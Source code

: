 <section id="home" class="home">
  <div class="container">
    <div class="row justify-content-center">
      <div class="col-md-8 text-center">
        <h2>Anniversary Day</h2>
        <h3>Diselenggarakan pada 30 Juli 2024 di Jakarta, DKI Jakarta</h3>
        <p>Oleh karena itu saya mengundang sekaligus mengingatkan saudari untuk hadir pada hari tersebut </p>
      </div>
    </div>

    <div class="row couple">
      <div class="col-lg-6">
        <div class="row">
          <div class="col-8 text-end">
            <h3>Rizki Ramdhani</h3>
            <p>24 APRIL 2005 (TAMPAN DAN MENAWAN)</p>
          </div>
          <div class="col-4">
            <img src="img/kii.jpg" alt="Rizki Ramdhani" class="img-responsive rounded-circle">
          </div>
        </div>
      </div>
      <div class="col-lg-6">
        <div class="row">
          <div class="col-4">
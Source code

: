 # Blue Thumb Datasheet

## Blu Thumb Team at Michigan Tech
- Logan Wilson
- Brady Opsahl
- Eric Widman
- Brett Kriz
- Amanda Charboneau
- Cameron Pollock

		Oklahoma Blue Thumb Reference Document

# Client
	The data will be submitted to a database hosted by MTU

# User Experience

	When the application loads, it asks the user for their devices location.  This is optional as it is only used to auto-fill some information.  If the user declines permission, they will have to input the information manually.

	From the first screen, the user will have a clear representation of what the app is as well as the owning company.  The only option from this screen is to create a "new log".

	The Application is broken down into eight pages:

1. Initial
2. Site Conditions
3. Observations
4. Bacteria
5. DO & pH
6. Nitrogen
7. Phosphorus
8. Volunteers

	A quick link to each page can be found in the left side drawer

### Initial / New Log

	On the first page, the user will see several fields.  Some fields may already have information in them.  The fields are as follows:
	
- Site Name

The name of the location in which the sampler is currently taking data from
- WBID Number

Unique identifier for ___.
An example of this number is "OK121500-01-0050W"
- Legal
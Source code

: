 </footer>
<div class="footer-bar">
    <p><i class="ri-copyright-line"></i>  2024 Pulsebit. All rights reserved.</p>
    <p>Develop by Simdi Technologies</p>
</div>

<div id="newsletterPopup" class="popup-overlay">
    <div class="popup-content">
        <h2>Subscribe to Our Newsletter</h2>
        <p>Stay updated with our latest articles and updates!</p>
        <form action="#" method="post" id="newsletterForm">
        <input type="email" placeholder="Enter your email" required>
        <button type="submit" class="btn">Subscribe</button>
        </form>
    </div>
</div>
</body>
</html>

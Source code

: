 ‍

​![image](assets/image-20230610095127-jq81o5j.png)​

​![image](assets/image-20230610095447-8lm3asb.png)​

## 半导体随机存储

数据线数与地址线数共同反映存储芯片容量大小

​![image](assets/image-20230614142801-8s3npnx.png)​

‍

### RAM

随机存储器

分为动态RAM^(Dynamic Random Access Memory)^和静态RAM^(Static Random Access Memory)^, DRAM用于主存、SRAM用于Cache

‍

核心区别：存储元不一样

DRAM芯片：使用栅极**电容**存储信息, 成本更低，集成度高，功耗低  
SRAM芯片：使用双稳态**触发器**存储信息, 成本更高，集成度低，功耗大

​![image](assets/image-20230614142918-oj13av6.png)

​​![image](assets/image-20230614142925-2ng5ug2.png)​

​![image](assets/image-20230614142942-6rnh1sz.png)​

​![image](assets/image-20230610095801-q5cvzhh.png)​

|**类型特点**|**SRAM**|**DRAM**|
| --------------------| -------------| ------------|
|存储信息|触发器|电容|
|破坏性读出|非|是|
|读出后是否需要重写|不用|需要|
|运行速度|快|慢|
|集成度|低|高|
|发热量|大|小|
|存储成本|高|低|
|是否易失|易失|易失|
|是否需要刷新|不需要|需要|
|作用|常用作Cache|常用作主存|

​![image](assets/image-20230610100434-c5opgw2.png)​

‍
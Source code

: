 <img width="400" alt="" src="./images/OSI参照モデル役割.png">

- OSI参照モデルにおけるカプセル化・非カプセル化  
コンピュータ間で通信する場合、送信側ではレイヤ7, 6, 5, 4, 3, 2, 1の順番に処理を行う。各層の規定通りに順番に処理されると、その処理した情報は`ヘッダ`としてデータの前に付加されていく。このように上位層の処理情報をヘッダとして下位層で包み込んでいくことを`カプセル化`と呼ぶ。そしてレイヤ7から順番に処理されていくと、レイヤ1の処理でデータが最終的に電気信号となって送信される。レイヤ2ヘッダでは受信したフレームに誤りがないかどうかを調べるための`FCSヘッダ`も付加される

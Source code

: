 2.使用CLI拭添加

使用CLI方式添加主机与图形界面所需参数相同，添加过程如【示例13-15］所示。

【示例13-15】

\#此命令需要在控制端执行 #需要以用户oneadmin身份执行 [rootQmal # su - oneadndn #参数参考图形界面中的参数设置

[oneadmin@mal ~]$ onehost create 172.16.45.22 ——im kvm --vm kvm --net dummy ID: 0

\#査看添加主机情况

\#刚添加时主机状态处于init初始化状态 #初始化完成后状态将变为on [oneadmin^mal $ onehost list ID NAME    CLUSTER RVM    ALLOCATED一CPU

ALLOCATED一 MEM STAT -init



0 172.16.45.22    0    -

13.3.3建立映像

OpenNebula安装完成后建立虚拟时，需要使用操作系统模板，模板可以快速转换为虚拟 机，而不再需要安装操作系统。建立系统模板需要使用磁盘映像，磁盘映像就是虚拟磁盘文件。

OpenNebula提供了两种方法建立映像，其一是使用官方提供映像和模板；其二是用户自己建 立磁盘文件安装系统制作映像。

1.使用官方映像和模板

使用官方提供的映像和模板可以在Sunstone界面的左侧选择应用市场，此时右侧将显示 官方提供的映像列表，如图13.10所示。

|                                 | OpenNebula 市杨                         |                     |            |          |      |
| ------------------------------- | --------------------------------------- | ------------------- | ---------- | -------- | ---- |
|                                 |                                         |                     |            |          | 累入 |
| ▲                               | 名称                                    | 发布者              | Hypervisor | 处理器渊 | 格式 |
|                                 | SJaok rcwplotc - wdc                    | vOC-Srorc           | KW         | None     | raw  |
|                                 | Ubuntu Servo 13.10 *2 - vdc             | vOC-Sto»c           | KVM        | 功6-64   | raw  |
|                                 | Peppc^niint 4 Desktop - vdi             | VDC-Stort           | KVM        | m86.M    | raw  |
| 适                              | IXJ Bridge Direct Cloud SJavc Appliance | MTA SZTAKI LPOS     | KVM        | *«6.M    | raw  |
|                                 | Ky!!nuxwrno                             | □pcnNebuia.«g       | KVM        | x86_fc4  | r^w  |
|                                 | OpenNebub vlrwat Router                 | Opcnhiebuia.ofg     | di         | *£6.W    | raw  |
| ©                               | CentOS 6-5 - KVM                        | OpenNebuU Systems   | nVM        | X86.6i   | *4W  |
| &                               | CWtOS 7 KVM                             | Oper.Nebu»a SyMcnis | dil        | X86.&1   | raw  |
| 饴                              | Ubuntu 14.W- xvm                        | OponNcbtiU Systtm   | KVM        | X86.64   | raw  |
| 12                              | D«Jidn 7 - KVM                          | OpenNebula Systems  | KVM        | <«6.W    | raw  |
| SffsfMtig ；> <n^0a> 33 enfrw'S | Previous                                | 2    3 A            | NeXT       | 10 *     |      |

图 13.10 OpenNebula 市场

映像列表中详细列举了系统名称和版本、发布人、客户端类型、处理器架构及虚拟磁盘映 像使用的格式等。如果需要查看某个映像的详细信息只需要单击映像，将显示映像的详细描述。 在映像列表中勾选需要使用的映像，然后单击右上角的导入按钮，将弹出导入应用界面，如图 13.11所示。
= = = = = = =
=== What you will do ===
Set down, unchanged, only those lines above that fall between the line with "处理器渊 | 格式 |" and the line with "rcwplotc - wdc", the two end lines included.

=== Result of this exercise ===
| ▲                               | 名称                                    | 发布者              | Hypervisor | 处理器渊 | 格式 |
|                                 | SJaok rcwplotc - wdc                    | vOC-Srorc           | KW         | None     | raw  |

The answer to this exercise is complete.